**THE TASK:** Your answer must be an exact copy of the entries below, with every picture removed.

**EXTRACTED ENTRIES:**
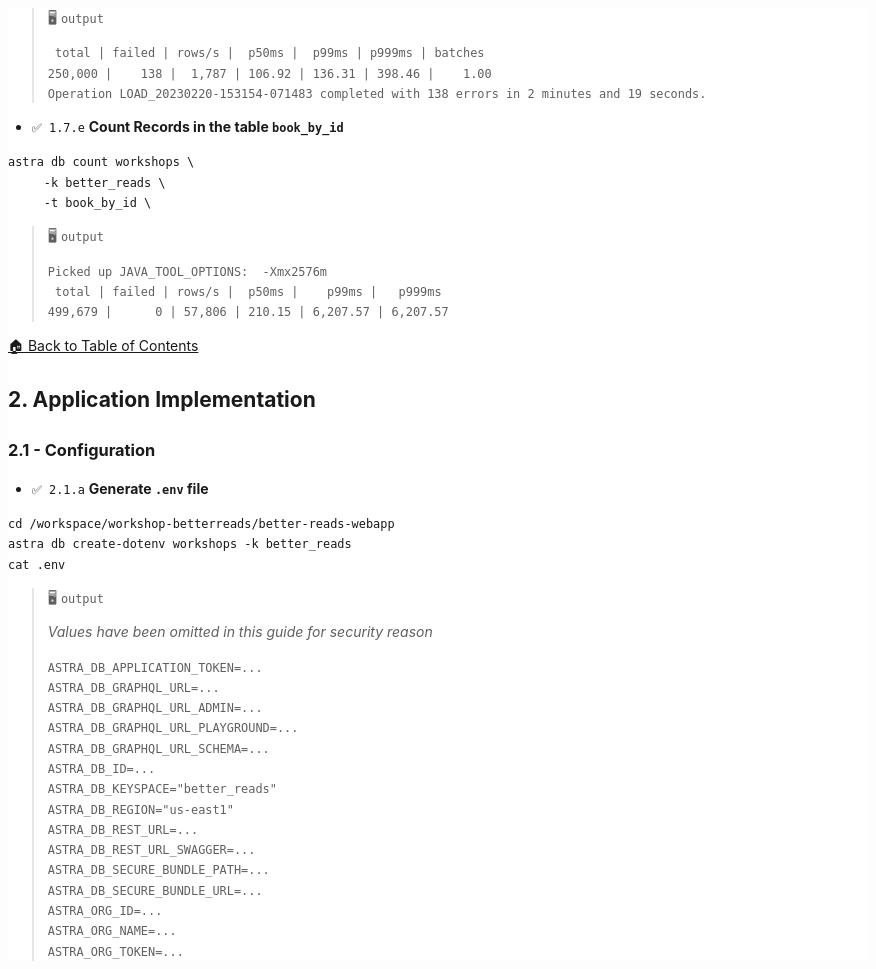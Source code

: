 > 🖥️ `output`
>
> ```
>  total | failed | rows/s |  p50ms |  p99ms | p999ms | batches
> 250,000 |    138 |  1,787 | 106.92 | 136.31 | 398.46 |    1.00
> Operation LOAD_20230220-153154-071483 completed with 138 errors in 2 minutes and 19 seconds.
> ```

- `✅ 1.7.e` **Count Records in the table `book_by_id`**

```
astra db count workshops \
     -k better_reads \
     -t book_by_id \
```

> 🖥️ `output`
>
> ```
> Picked up JAVA_TOOL_OPTIONS:  -Xmx2576m
>  total | failed | rows/s |  p50ms |    p99ms |   p999ms
> 499,679 |      0 | 57,806 | 210.15 | 6,207.57 | 6,207.57
> 
> ```

[🏠 Back to Table of Contents](#-table-of-content)

## 2. Application Implementation

### 2.1 - Configuration

- `✅ 2.1.a` **Generate `.env` file**

```
cd /workspace/workshop-betterreads/better-reads-webapp
astra db create-dotenv workshops -k better_reads
cat .env
```

> 🖥️ `output`
>
> _Values have been omitted in this guide for security reason_
> ```
> ASTRA_DB_APPLICATION_TOKEN=...
> ASTRA_DB_GRAPHQL_URL=...
> ASTRA_DB_GRAPHQL_URL_ADMIN=...
> ASTRA_DB_GRAPHQL_URL_PLAYGROUND=...
> ASTRA_DB_GRAPHQL_URL_SCHEMA=...
> ASTRA_DB_ID=...
> ASTRA_DB_KEYSPACE="better_reads"
> ASTRA_DB_REGION="us-east1"
> ASTRA_DB_REST_URL=...
> ASTRA_DB_REST_URL_SWAGGER=...
> ASTRA_DB_SECURE_BUNDLE_PATH=...
> ASTRA_DB_SECURE_BUNDLE_URL=...
> ASTRA_ORG_ID=...
> ASTRA_ORG_NAME=...
> ASTRA_ORG_TOKEN=...
> ```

**SOLUTION:**
Source code

: > 🖥️ `output`
>
> ```
>  total | failed | rows/s |  p50ms |  p99ms | p999ms | batches
> 250,000 |    138 |  1,787 | 106.92 | 136.31 | 398.46 |    1.00
> Operation LOAD_20230220-153154-071483 completed with 138 errors in 2 minutes and 19 seconds.
> ```

- `✅ 1.7.e` **Count Records in the table `book_by_id`**

```
astra db count workshops \
     -k better_reads \
     -t book_by_id \
```

> 🖥️ `output`
>
> ```
> Picked up JAVA_TOOL_OPTIONS:  -Xmx2576m
>  total | failed | rows/s |  p50ms |    p99ms |   p999ms
> 499,679 |      0 | 57,806 | 210.15 | 6,207.57 | 6,207.57
> 
> ```

[🏠 Back to Table of Contents](#-table-of-content)

## 2. Application Implementation

### 2.1 - Configuration

- `✅ 2.1.a` **Generate `.env` file**

```
cd /workspace/workshop-betterreads/better-reads-webapp
astra db create-dotenv workshops -k better_reads
cat .env
```

> 🖥️ `output`
>
> _Values have been omitted in this guide for security reason_
> ```
> ASTRA_DB_APPLICATION_TOKEN=...
> ASTRA_DB_GRAPHQL_URL=...
> ASTRA_DB_GRAPHQL_URL_ADMIN=...
> ASTRA_DB_GRAPHQL_URL_PLAYGROUND=...
> ASTRA_DB_GRAPHQL_URL_SCHEMA=...
> ASTRA_DB_ID=...
> ASTRA_DB_KEYSPACE="better_reads"
> ASTRA_DB_REGION="us-east1"
> ASTRA_DB_REST_URL=...
> ASTRA_DB_REST_URL_SWAGGER=...
> ASTRA_DB_SECURE_BUNDLE_PATH=...
> ASTRA_DB_SECURE_BUNDLE_URL=...
> ASTRA_ORG_ID=...
> ASTRA_ORG_NAME=...
> ASTRA_ORG_TOKEN=...
> ```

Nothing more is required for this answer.